Give back the full material exactly. Omit no line.
========
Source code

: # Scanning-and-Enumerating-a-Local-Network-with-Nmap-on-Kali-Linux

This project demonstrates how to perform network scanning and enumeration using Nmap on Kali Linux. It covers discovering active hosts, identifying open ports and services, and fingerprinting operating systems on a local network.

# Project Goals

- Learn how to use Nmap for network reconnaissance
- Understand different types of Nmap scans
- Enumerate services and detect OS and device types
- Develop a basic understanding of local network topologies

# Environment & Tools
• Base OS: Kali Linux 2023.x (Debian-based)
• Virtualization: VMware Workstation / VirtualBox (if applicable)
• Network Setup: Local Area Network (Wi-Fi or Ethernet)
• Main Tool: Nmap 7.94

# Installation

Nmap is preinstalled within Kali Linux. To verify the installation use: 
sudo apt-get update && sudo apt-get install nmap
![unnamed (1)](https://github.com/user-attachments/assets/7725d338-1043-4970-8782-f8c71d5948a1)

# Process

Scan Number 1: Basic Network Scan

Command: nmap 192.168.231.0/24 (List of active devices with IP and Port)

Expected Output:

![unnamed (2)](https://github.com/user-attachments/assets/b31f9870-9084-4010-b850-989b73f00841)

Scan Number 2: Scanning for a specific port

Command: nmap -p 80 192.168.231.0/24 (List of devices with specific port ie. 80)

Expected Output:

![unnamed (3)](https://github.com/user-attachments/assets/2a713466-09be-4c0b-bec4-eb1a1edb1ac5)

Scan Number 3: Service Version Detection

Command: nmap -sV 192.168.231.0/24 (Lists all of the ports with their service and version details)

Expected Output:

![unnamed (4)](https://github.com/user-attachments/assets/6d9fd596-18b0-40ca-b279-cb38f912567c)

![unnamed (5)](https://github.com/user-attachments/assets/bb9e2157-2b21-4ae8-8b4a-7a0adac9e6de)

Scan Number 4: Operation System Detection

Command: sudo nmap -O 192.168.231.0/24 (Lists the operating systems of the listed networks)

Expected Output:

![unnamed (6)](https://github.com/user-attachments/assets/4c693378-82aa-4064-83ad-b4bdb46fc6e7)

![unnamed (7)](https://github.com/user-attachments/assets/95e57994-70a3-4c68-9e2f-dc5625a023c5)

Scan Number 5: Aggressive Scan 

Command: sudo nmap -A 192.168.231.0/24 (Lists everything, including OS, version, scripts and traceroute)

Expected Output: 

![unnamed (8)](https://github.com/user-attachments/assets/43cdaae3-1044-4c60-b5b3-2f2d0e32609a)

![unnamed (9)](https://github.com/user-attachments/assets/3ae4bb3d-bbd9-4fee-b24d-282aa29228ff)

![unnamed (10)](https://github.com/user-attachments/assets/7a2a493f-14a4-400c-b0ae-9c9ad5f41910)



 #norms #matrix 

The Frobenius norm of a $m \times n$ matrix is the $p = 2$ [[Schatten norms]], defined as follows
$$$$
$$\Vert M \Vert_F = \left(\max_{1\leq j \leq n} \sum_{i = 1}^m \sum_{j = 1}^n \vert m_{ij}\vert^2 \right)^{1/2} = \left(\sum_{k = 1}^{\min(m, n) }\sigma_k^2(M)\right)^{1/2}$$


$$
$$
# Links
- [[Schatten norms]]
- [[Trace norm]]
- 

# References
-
========
> **Response to this exercise**:
Source code

: # Scanning-and-Enumerating-a-Local-Network-with-Nmap-on-Kali-Linux

This project demonstrates how to perform network scanning and enumeration using Nmap on Kali Linux. It covers discovering active hosts, identifying open ports and services, and fingerprinting operating systems on a local network.

# Project Goals

- Learn how to use Nmap for network reconnaissance
- Understand different types of Nmap scans
- Enumerate services and detect OS and device types
- Develop a basic understanding of local network topologies

# Environment & Tools
• Base OS: Kali Linux 2023.x (Debian-based)
• Virtualization: VMware Workstation / VirtualBox (if applicable)
• Network Setup: Local Area Network (Wi-Fi or Ethernet)
• Main Tool: Nmap 7.94

# Installation

Nmap is preinstalled within Kali Linux. To verify the installation use: 
sudo apt-get update && sudo apt-get install nmap
![unnamed (1)](https://github.com/user-attachments/assets/7725d338-1043-4970-8782-f8c71d5948a1)

# Process

Scan Number 1: Basic Network Scan

Command: nmap 192.168.231.0/24 (List of active devices with IP and Port)

Expected Output:

![unnamed (2)](https://github.com/user-attachments/assets/b31f9870-9084-4010-b850-989b73f00841)

Scan Number 2: Scanning for a specific port

Command: nmap -p 80 192.168.231.0/24 (List of devices with specific port ie. 80)

Expected Output:

![unnamed (3)](https://github.com/user-attachments/assets/2a713466-09be-4c0b-bec4-eb1a1edb1ac5)

Scan Number 3: Service Version Detection

Command: nmap -sV 192.168.231.0/24 (Lists all of the ports with their service and version details)

Expected Output:

![unnamed (4)](https://github.com/user-attachments/assets/6d9fd596-18b0-40ca-b279-cb38f912567c)

![unnamed (5)](https://github.com/user-attachments/assets/bb9e2157-2b21-4ae8-8b4a-7a0adac9e6de)

Scan Number 4: Operation System Detection

Command: sudo nmap -O 192.168.231.0/24 (Lists the operating systems of the listed networks)

Expected Output:

![unnamed (6)](https://github.com/user-attachments/assets/4c693378-82aa-4064-83ad-b4bdb46fc6e7)

![unnamed (7)](https://github.com/user-attachments/assets/95e57994-70a3-4c68-9e2f-dc5625a023c5)

Scan Number 5: Aggressive Scan 

Command: sudo nmap -A 192.168.231.0/24 (Lists everything, including OS, version, scripts and traceroute)

Expected Output: 

![unnamed (8)](https://github.com/user-attachments/assets/43cdaae3-1044-4c60-b5b3-2f2d0e32609a)

![unnamed (9)](https://github.com/user-attachments/assets/3ae4bb3d-bbd9-4fee-b24d-282aa29228ff)

![unnamed (10)](https://github.com/user-attachments/assets/7a2a493f-14a4-400c-b0ae-9c9ad5f41910)



 #norms #matrix 

The Frobenius norm of a $m \times n$ matrix is the $p = 2$ [[Schatten norms]], defined as follows
$$$$
$$\Vert M \Vert_F = \left(\max_{1\leq j \leq n} \sum_{i = 1}^m \sum_{j = 1}^n \vert m_{ij}\vert^2 \right)^{1/2} = \left(\sum_{k = 1}^{\min(m, n) }\sigma_k^2(M)\right)^{1/2}$$


$$
$$
# Links
- [[Schatten norms]]
- [[Trace norm]]
- 

# References
-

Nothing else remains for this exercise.